ENTRIES SUPPLIED START

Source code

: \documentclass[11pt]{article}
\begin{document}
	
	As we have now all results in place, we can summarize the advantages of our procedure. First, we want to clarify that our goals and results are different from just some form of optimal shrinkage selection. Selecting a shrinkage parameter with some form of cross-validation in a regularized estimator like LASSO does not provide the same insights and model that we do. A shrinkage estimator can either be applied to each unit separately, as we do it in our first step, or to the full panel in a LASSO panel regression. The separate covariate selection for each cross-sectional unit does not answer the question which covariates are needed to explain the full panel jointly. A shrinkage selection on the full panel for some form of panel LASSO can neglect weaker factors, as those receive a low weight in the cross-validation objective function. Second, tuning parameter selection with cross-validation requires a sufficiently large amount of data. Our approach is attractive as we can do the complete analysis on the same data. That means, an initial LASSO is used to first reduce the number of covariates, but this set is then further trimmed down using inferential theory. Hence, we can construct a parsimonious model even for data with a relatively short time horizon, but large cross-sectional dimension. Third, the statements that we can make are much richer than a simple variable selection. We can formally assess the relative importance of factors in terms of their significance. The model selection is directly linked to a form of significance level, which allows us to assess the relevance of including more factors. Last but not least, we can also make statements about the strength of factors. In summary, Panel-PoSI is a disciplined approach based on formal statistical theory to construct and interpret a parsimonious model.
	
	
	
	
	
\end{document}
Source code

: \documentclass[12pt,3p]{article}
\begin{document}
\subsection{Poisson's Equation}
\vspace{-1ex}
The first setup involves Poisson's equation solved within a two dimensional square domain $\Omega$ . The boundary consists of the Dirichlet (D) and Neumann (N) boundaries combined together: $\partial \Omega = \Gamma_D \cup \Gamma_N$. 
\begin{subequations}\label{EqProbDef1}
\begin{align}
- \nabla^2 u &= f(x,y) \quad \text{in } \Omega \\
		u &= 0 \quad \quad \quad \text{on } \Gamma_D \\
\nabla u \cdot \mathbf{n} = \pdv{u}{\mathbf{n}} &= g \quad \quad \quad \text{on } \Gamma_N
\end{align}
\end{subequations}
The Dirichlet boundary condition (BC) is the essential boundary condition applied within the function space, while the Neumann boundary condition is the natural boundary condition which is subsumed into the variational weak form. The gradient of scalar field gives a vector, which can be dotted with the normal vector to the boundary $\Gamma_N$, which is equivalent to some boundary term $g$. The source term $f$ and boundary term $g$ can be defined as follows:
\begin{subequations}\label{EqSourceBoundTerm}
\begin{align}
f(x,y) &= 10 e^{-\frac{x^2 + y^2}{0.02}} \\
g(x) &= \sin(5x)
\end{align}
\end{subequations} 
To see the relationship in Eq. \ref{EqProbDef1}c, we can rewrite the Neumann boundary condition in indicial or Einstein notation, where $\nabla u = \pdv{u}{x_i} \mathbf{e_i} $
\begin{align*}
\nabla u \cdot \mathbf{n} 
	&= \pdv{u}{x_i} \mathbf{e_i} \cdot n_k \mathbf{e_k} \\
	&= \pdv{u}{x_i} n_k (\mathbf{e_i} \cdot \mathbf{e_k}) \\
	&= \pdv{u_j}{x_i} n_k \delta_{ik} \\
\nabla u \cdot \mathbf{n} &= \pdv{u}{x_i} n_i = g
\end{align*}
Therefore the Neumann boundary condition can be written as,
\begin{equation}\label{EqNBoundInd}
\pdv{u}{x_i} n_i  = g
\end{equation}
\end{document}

ENTRIES SUPPLIED END

| BRIEF |
Select the lines in this material that hold the word "documentclass", leaving none out.

| WORKED SOLUTION |
: \documentclass[11pt]{article}
: \documentclass[12pt,3p]{article}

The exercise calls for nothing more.